She has breast and lung cancer at the same time and a tumor in her breast burst so she has an open would that she has to clean every day. I recently had to put her in assisted living and she is not adjusting very well. The first round of chemo worked great and all cancers were decreased and and one didn't show up at all. The wound even got better. The side effects and strong chemo is what took it's toll on her body. She has had to stop chemo to try and build her strength back up. She got so weak that she has lost the ability to walk or hold herself up so she must have 24/7 care.
I don't know how to help her any more and I am physically and mentally not so good. She resents me telling her what to do but I feel like I don't have a choice because if someone doesn't she will just sit in her recliner 24/7. The PT and occupational therapist say that she still can regain the use of her legs. My heart emotionally breaks for her but I get angry and frustrated because she still has a chance to live a better quality of life if she wants to. She offers no help to the caregivers. If I ask why she didn't eat, she says they forgot my fork instead of asking them to get her a fork. If I ask her why she didn't clean her wound, she says because they didn't put me in front of the mirror. Same excuse about everything that the doctor told her to do.
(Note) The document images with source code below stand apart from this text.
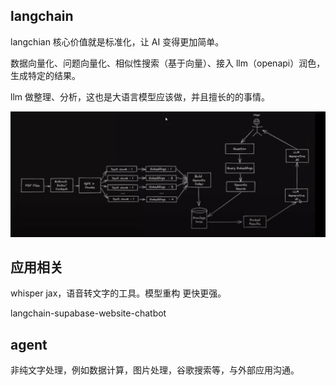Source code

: ## langchain

langchian 核心价值就是标准化，让 AI 变得更加简单。

数据向量化、问题向量化、相似性搜索（基于向量）、接入 llm（openapi）润色，生成特定的结果。

llm 做整理、分析，这也是大语言模型应该做，并且擅长的的事情。

<img src="./images/design.png" />

## 应用相关

whisper jax，语音转文字的工具。模型重构 更快更强。

langchain-supabase-website-chatbot

## agent

非纯文字处理，例如数据计算，图片处理，谷歌搜索等，与外部应用沟通。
She told me that I'm not in control of her and she's right. Why is it so wrong of me to make sure she does what she is supposed to do? I only do it because I love her so much. They called me at the assisted living facility this morning to tell me that she was acting childish and wouldn't talk to them and wasn't sure if something was really wrong or not. Of course, I went running right up there to check on her. I got upset with her and called her selfish and I feel really bad and guilty. Every one tells me that I have to have my own life and stop trying to control the situation and they are right. The doctor and caregivers tell me that I need to push her and then when I do she resents me and accuses me of trying to control her. When I ask her if I didn't push her to put forth an effort when she can would she do it on her own, she says probably not. I guess a part of me is angry that she wouldn't put in the effort and lost the use of her legs. She gets mad if any one asks her to leave her room. I notice a huge difference with her mind when she isolates herself for days. She is totally confused about everything. Am I expecting too much and should I just stop worrying about whether she ate, cleaned her wound, etc...??? I can't go on like this. I feel like everything I try to do to help is wrong.